ループ10回目の公爵令嬢は王太子に溺愛されています
確かに、二回目はマリンの成績にあと一歩及ばずだったため納得したが、三回目はマリンよりも成績が良かったのに選ばれず、ひどく落ち込んだ。
父に代わって宰相となったアーヴィング伯爵が「娘を」と推したからだと風の噂で聞き、悔しさに涙を流した。

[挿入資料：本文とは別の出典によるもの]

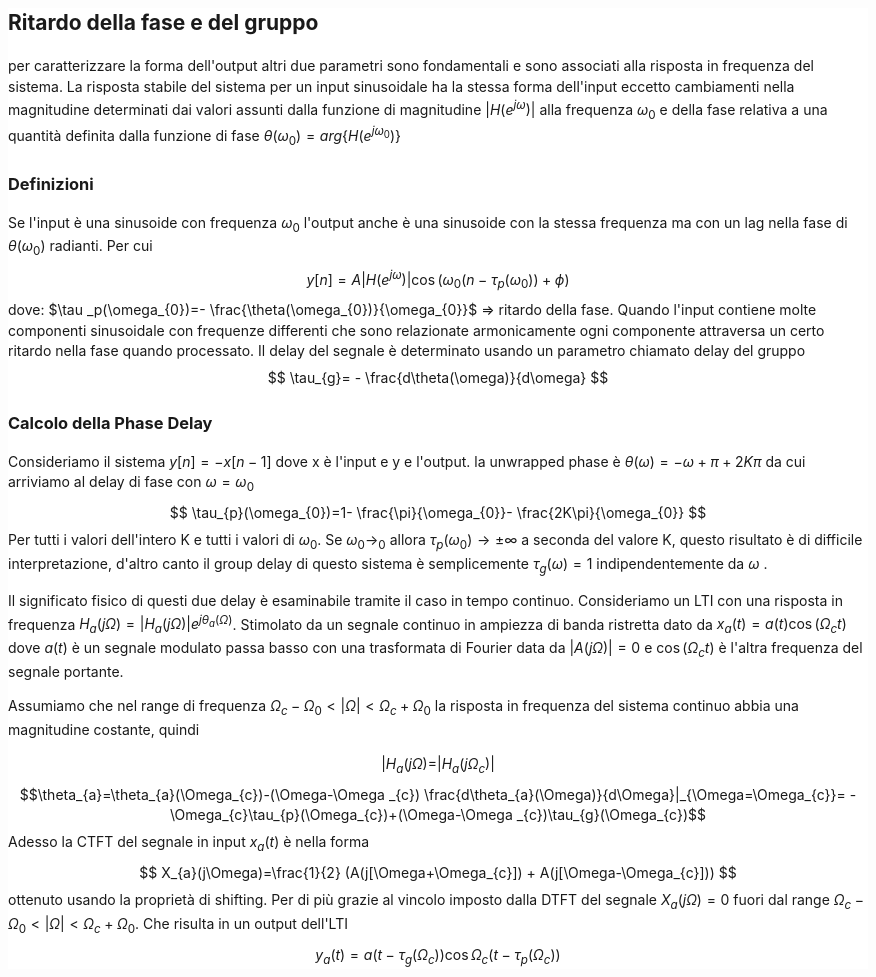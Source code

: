 ## Ritardo della fase e del gruppo
per caratterizzare la forma dell'output altri due parametri sono fondamentali e sono associati alla risposta in frequenza del sistema. La risposta stabile del sistema per un input sinusoidale ha la stessa forma dell'input eccetto cambiamenti nella magnitudine determinati dai valori assunti dalla funzione di magnitudine $|H(e^{ j\omega })|$ alla frequenza $\omega_{0}$ e della fase relativa a una quantità definita dalla funzione di fase $\theta(\omega_{0})=arg\{H(e^{ j\omega_{0} })\}$ 

### Definizioni 
Se l'input è una sinusoide con frequenza $\omega_{0}$ l'output anche è una sinusoide con la stessa frequenza ma con un lag nella fase di $\theta(\omega_{0})$ radianti. Per cui
$$y[n]=A|H(e^{ j\omega })|\cos(\omega_{0}(n-\tau_{p}(\omega_{0}))+\phi)$$
dove: $\tau _p(\omega_{0})=- \frac{\theta(\omega_{0})}{\omega_{0}}$ => ritardo della fase. 
Quando l'input contiene molte componenti sinusoidale con frequenze differenti che sono relazionate armonicamente ogni componente attraversa un certo ritardo nella fase quando processato. Il delay del segnale è determinato usando un parametro chiamato delay del gruppo 
$$
\tau_{g}= - \frac{d\theta(\omega)}{d\omega}
$$
### Calcolo della Phase Delay 

Consideriamo il sistema $y[n]=-x[n-1]$ dove x è l'input e y e l'output. la unwrapped phase è $\theta(\omega)=-\omega+\pi+2K\pi$ da cui arriviamo al delay di fase con $\omega=\omega_{0}$
$$
\tau_{p}(\omega_{0})=1- \frac{\pi}{\omega_{0}}- \frac{2K\pi}{\omega_{0}}
$$
Per tutti i valori dell'intero K e tutti i valori di $\omega_{0}$.
Se $\omega_{0} \to_{0}$ allora $\tau_{p}(\omega_{0})\to \pm \infty$ a seconda del valore K, questo risultato è di difficile interpretazione, d'altro canto il group delay di questo sistema è semplicemente 
$\tau_{g}(\omega)=1$ indipendentemente da $\omega$ .

Il significato fisico di questi due delay è esaminabile tramite il caso in tempo continuo. Consideriamo un LTI con una risposta in frequenza $H_{a}(j\Omega)=|H_{a}(j\Omega)|e^{ j\theta_{a}(\Omega) }$. Stimolato da un segnale continuo in ampiezza di banda ristretta dato da $x_{a}(t)=a(t)\cos(\Omega_{c}t)$ dove $a(t)$ è un segnale modulato passa basso con una trasformata di Fourier data da $|A(j\Omega)|=0$
e $\cos(\Omega_{c}t)$ è l'altra frequenza del segnale portante. 

Assumiamo che nel range di frequenza $\Omega_{c}-\Omega_{0}<|\Omega|<\Omega_{c}+\Omega_{0}$ la risposta in frequenza del sistema continuo abbia una magnitudine costante, quindi 

$$
|H_{a}(j\Omega)=|H_{a}(j\Omega_{c})|
$$
$$\theta_{a}=\theta_{a}(\Omega_{c})-(\Omega-\Omega _{c}) \frac{d\theta_{a}(\Omega)}{d\Omega}|_{\Omega=\Omega_{c}}= -\Omega_{c}\tau_{p}(\Omega_{c})+(\Omega-\Omega _{c})\tau_{g}(\Omega_{c})$$ 
Adesso la CTFT del segnale in input $x_{a}(t)$ è nella forma 
$$
X_{a}(j\Omega)=\frac{1}{2} (A(j[\Omega+\Omega_{c}]) + A(j[\Omega-\Omega_{c}]))
$$
ottenuto usando la proprietà di shifting.  Per di più grazie al vincolo imposto dalla DTFT del segnale  $X_{a}(j\Omega)=0$ fuori dal range $\Omega_{c}-\Omega_{0}<|\Omega|<\Omega_{c}+\Omega_{0}$. Che risulta in un output dell'LTI 
$$
y_{a}(t)=a(t-\tau_{g}(\Omega_{c}))\cos\Omega_{c}(t-\tau_{p}(\Omega_{c}))
$$

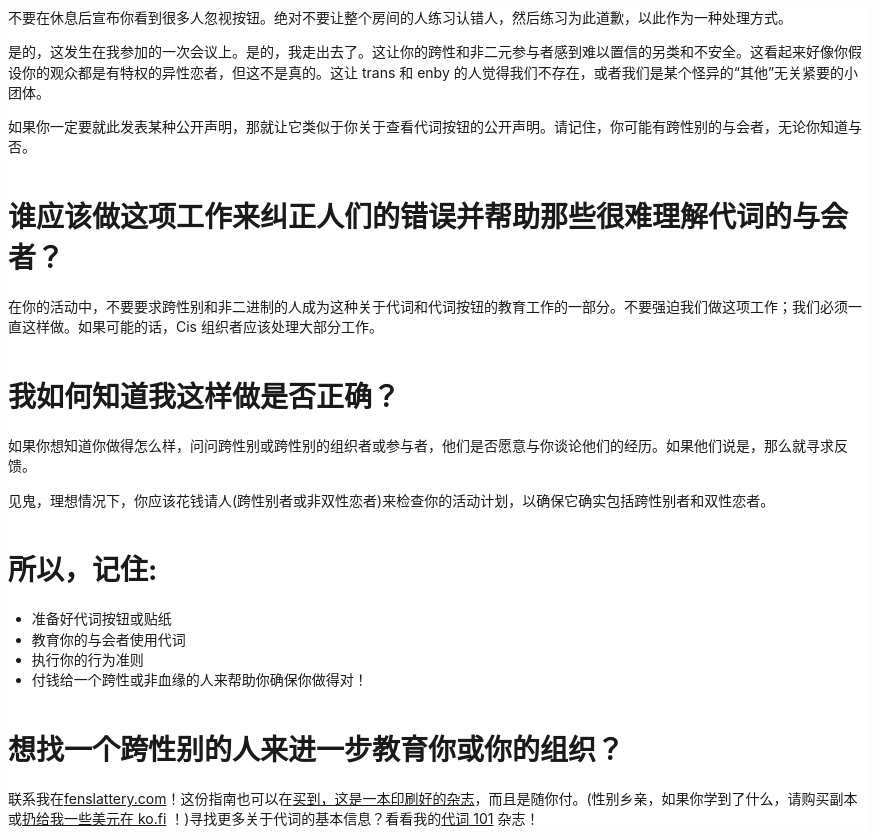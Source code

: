 不要在休息后宣布你看到很多人忽视按钮。绝对不要让整个房间的人练习认错人，然后练习为此道歉，以此作为一种处理方式。

是的，这发生在我参加的一次会议上。是的，我走出去了。这让你的跨性和非二元参与者感到难以置信的另类和不安全。这看起来好像你假设你的观众都是有特权的异性恋者，但这不是真的。这让 trans 和 enby 的人觉得我们不存在，或者我们是某个怪异的“其他”无关紧要的小团体。

如果你一定要就此发表某种公开声明，那就让它类似于你关于查看代词按钮的公开声明。请记住，你可能有跨性别的与会者，无论你知道与否。

# 谁应该做这项工作来纠正人们的错误并帮助那些很难理解代词的与会者？

在你的活动中，不要要求跨性别和非二进制的人成为这种关于代词和代词按钮的教育工作的一部分。不要强迫我们做这项工作；我们必须一直这样做。如果可能的话，Cis 组织者应该处理大部分工作。

# 我如何知道我这样做是否正确？

如果你想知道你做得怎么样，问问跨性别或跨性别的组织者或参与者，他们是否愿意与你谈论他们的经历。如果他们说是，那么就寻求反馈。

见鬼，理想情况下，你应该花钱请人(跨性别者或非双性恋者)来检查你的活动计划，以确保它确实包括跨性别者和双性恋者。

# [](#so-remember)所以，记住:

*   准备好代词按钮或贴纸
*   教育你的与会者使用代词
*   执行你的行为准则
*   付钱给一个跨性或非血缘的人来帮助你确保你做得对！

# [](#looking-for-a-trans-person-to-educate-you-or-your-organization-further)想找一个跨性别的人来进一步教育你或你的组织？

联系我在[fenslattery.com](http://fenslattery.com)！这份指南也可以在[买到，这是一本印刷好的杂志](https://sublimemarch.itch.io/an-organizers-guide-to-using-pronoun-buttons)，而且是随你付。(性别乡亲，如果你学到了什么，请购买副本或[扔给我一些美元在 ko.fi](https://ko-fi.com/sublimemarch) ！)寻找更多关于代词的基本信息？看看我的[代词 101](https://sublimemarch.itch.io/pronouns-101-zine) 杂志！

マリンに同じ思いをさせるのかと心は痛んでいるのに、その一方で、胸が高鳴ってもいた。アルベルトに触れている手が熱い。
大広間の入り口まで来て、すでに待機していた学長へアルベルトと共にロザンナは挨拶する。
学長の少し後ろで並び立つと、今度はアルベルトがポツリとささやきかけてくる。
「まだ言っていなかった。この前はありがとう」
なんの感謝の言葉か分からず目を瞬かせたロザンナに、アルベルトは優しく微笑みかけた。
「魔法院で第二騎士団が世話になった。心より感謝する」
「いえ、お役に立てて光栄です」
「大切な人々をたくさん失うところだった。ありがとう。本当にロザンナには助けられてばかりだ」
頬が熱さに気まずくてロザンナが視線を伏せると、アルベルトが軽く手を引っ張った。